### [Exercise brief]
The answer should be one number: the count of lines in the listing below with "small" in them.

*** Block opens ***

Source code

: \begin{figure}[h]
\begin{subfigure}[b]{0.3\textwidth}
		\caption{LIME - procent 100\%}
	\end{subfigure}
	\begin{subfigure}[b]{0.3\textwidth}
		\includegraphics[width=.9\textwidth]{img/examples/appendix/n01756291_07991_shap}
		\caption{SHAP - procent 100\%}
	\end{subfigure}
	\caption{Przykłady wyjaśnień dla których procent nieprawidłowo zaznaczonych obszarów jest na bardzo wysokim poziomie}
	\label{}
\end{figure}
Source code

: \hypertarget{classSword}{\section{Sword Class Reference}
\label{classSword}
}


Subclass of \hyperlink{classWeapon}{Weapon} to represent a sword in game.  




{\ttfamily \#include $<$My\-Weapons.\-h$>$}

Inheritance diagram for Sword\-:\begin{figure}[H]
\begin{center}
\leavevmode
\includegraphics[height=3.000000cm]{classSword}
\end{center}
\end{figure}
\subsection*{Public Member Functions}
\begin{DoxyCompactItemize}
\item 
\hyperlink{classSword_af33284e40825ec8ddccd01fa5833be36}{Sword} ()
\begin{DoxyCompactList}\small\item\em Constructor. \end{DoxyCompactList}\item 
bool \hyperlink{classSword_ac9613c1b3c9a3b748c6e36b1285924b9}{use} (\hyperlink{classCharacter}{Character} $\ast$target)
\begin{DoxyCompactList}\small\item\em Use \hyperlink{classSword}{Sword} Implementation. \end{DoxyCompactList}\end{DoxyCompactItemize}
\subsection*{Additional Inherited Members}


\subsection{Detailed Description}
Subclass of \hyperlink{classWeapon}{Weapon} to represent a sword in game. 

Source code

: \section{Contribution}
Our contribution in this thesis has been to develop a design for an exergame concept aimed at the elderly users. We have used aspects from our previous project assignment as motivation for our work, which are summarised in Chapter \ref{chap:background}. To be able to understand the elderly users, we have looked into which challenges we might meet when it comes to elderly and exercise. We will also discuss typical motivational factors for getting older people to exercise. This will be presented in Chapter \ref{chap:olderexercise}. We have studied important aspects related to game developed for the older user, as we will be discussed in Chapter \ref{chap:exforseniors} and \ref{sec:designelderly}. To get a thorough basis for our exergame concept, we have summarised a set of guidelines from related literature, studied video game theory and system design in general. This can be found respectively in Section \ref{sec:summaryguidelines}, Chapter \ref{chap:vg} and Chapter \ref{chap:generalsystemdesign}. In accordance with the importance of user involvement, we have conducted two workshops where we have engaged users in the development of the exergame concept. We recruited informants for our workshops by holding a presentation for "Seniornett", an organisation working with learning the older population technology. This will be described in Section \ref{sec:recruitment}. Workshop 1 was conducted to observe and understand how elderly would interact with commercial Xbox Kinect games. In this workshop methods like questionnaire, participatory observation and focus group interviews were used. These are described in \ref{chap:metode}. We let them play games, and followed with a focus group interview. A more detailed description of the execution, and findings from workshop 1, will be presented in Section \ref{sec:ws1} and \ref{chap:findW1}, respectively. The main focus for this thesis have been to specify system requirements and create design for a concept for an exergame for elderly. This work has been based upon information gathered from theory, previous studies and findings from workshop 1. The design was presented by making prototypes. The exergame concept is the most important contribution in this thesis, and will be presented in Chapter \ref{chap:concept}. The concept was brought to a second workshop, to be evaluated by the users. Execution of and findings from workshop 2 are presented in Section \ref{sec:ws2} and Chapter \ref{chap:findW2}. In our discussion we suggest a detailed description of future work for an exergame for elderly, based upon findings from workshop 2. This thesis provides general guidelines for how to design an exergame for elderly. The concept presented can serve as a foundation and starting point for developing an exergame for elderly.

*** Block closes ***

### [Problem solution]
2